As we enter the big data and artificial intelligence (AI) era, integrating security and communication over optical fiber has become a critical challenge. This urgency is driven by the need to protect vast amounts of sensitive data, ensuring privacy security across global high-capacity optical networks. Traditional secure communication methods often struggle to maintain high-capacity transmission performance while providing robust security. Here we propose an integrated encryption and communication (IEAC) framework, designed to maximize mutual information (MI) for legal users while minimizing it for potential eavesdroppers.
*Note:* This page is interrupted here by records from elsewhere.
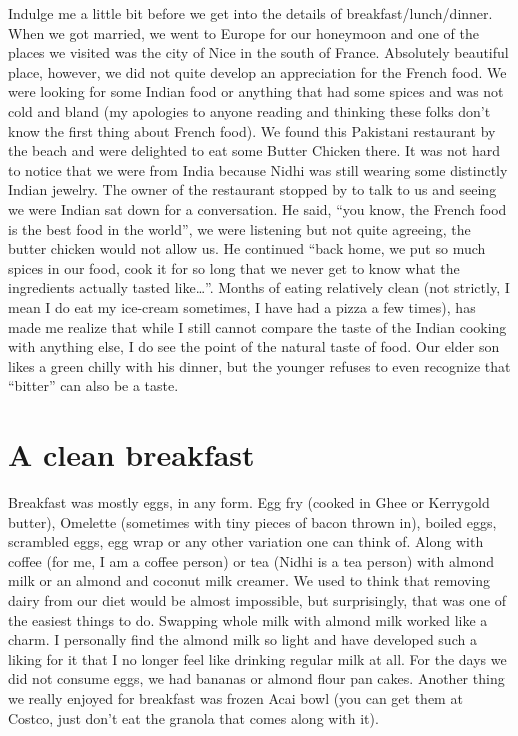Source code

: \documentclass[
  oneside]{book}
\begin{document}
Indulge me a little bit before we get into the details of breakfast/lunch/dinner. When we got married, we went to Europe for our honeymoon and one of the places we visited was the city of Nice in the south of France. Absolutely beautiful place, however, we did not quite develop an appreciation for the French food. We were looking for some Indian food or anything that had some spices and was not cold and bland (my apologies to anyone reading and thinking these folks don't know the first thing about French food). We found this Pakistani restaurant by the beach and were delighted to eat some Butter Chicken there. It was not hard to notice that we were from India because Nidhi was still wearing some distinctly Indian jewelry. The owner of the restaurant stopped by to talk to us and seeing we were Indian sat down for a conversation. He said, ``you know, the French food is the best food in the world'', we were listening but not quite agreeing, the butter chicken would not allow us. He continued ``back home, we put so much spices in our food, cook it for so long that we never get to know what the ingredients actually tasted like\ldots{}''. Months of eating relatively clean (not strictly, I mean I do eat my ice-cream sometimes, I have had a pizza a few times), has made me realize that while I still cannot compare the taste of the Indian cooking with anything else, I do see the point of the natural taste of food. Our elder son likes a green chilly with his dinner, but the younger refuses to even recognize that ``bitter'' can also be a taste.

\hypertarget{a-clean-breakfast}{%
\section{A clean breakfast}\label{a-clean-breakfast}}

Breakfast was mostly eggs, in any form. Egg fry (cooked in Ghee or Kerrygold butter), Omelette (sometimes with tiny pieces of bacon thrown in), boiled eggs, scrambled eggs, egg wrap or any other variation one can think of. Along with coffee (for me, I am a coffee person) or tea (Nidhi is a tea person) with almond milk or an almond and coconut milk creamer. We used to think that removing dairy from our diet would be almost impossible, but surprisingly, that was one of the easiest things to do. Swapping whole milk with almond milk worked like a charm. I personally find the almond milk so light and have developed such a liking for it that I no longer feel like drinking regular milk at all. For the days we did not consume eggs, we had bananas or almond flour pan cakes. Another thing we really enjoyed for breakfast was frozen Acai bowl (you can get them at Costco, just don't eat the granola that comes along with it).
\end{document}
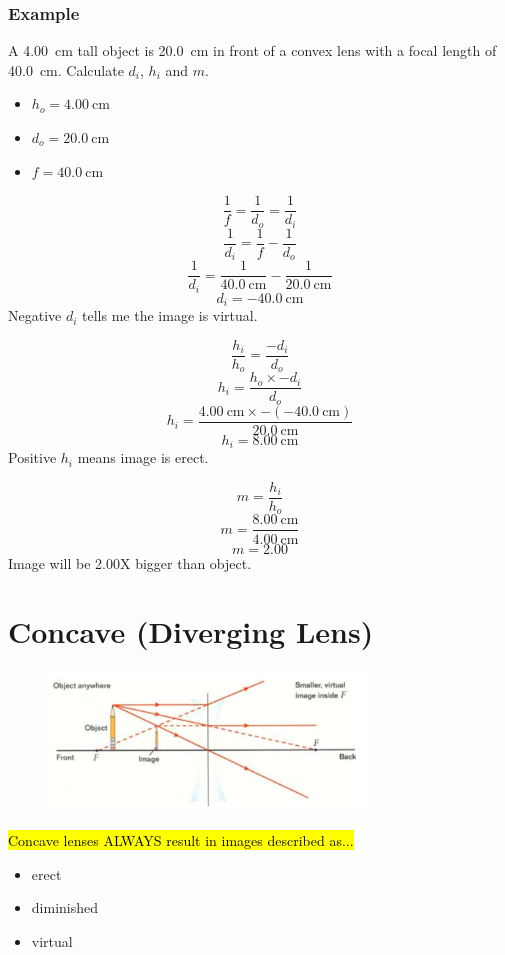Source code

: \documentclass[a4paper,12pt]{article}
\begin{document}
\subsubsection{Example}
A \SI{4.00}{\cm} tall object is \SI{20.0}{\cm} in front of a convex lens with a focal length of \SI{40.0}{\cm}. Calculate $d_i$, $h_i$ and $m$.
\begin{itemize}
    \item{$h_o = \SI{4.00}{\cm}$}
    \item{$d_o = \SI{20.0}{\cm}$}
    \item{$f = \SI{40.0}{\cm}$}
\end{itemize}
$$\frac{1}{f} = \frac{1}{d_o} = \frac{1}{d_i}$$
$$\frac{1}{d_i} = \frac{1}{f} - \frac{1}{d_o}$$
$$\frac{1}{d_i} = \frac{1}{\SI{40.0}{\cm}} - \frac{1}{\SI{20.0}{\cm}}$$
$$d_i = \SI{-40.0}{\cm}$$
Negative $d_i$ tells me the image is virtual.

$$\frac{h_i}{h_o} = \frac{-d_i}{d_o}$$
$$h_i = \frac{h_o \times -d_i}{d_o}$$
$$h_i = \frac{\SI{4.00}{\cm} \times -(\SI{-40.0}{\cm})}{\SI{20.0}{\cm}}$$
$$h_i = \SI{8.00}{\cm}$$
Positive $h_i$ means image is erect.

$$m = \frac{h_i}{h_o}$$
$$m = \frac{\SI{8.00}{\cm}}{\SI{4.00}{\cm}}$$
$$m = \num{2.00}$$
Image will be 2.00X bigger than object.

\pagebreak
\section{Concave (Diverging Lens)}
\begin{figure}[H]
    \centering
    \includegraphics[width=0.75\textwidth]{concave}
\end{figure}

\hl{Concave lenses ALWAYS result in images described as...}
\begin{itemize}
    \item{erect}
    \item{diminished}
    \item{virtual}
\end{itemize}
\end{document}
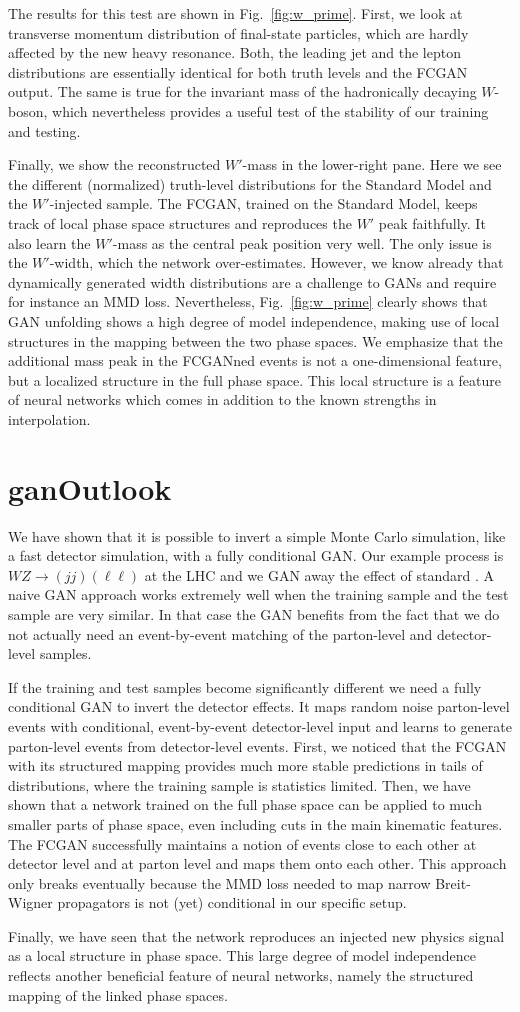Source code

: The results for this test are shown in Fig.~\ref{fig:w_prime}. First,
we look at transverse momentum distribution of final-state particles,
which are hardly affected by the new heavy resonance. Both, the
leading jet and the lepton distributions are essentially identical for
both truth levels and the FCGAN output. The same is true for the
invariant mass of the hadronically decaying $W$-boson, which
nevertheless provides a useful test of the stability of our training
and testing.

Finally, we show the reconstructed $W'$-mass in the lower-right
pane. Here we see the different (normalized) truth-level distributions
for the Standard Model and the $W'$-injected sample. The FCGAN,
trained on the Standard Model, keeps track of local phase space
structures and reproduces the $W'$ peak faithfully. It also learn the
$W'$-mass as the central peak position very well. The only issue is
the $W'$-width, which the network over-estimates. However, we know
already that dynamically generated width distributions are a challenge
to GANs and require for instance an MMD loss.  Nevertheless,
Fig.~\ref{fig:w_prime} clearly shows that GAN unfolding shows a high
degree of model independence, making use of local structures in the
mapping between the two phase spaces. We emphasize that the additional
mass peak in the FCGANned events is not a one-dimensional feature, but
a localized structure in the full phase space. This local structure is
a feature of neural networks which comes in addition to the known
strengths in interpolation.

\section{ganOutlook}
We have shown that it is possible to invert a simple Monte Carlo
simulation, like a fast detector simulation, with a fully conditional
GAN. Our example process is $WZ \to (jj) (\ell \ell)$ at the LHC and
we GAN away the effect of standard \delphes. A naive GAN approach
works extremely well when the training sample and the test sample are
very similar. In that case the GAN benefits from the fact that we do
not actually need an event-by-event matching of the parton-level and
detector-level samples.

If the training and test samples become significantly different we
need a fully conditional GAN to invert the detector effects. It maps
random noise parton-level events with conditional, event-by-event
detector-level input and learns to generate parton-level events from
detector-level events.  First, we noticed that the FCGAN with its
structured mapping provides much more stable predictions in tails of
distributions, where the training sample is statistics limited.  Then,
we have shown that a network trained on the full phase space can be
applied to much smaller parts of phase space, even including cuts in
the main kinematic features. The FCGAN successfully maintains a notion
of events close to each other at detector level and at parton level
and maps them onto each other. This approach only breaks eventually
because the MMD loss needed to map narrow Breit-Wigner propagators is
not (yet) conditional in our specific setup.

Finally, we have seen that the network reproduces an injected new
physics signal as a local structure in phase space. This large degree
of model independence reflects another beneficial feature of neural
networks, namely the structured mapping of the linked phase spaces.

%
Enabled by end-to-end deep learning, this holistic framework trains a random number-selected geometric constellation shaping scheme to optimize encryption processes and transmission quality simultaneously. The IEAC experiment system achieves a groundbreaking single-channel transmission rate of 1 Terabit per second (Tb/s) over a 1200-km fiber link, employing a 26-channel, 3.9 THz bandwidth, full C-band wavelength division multiplexing (WDM) configuration. The MI for eavesdroppers is under 0.2 bit per symbol where the regular value is near 4.0, ensuring secure transmission. The IEAC scheme offers a scalable, promising solution to meet the escalating demand for high-throughput, secure data transmission in the face of advancing big data and AI computational technologies.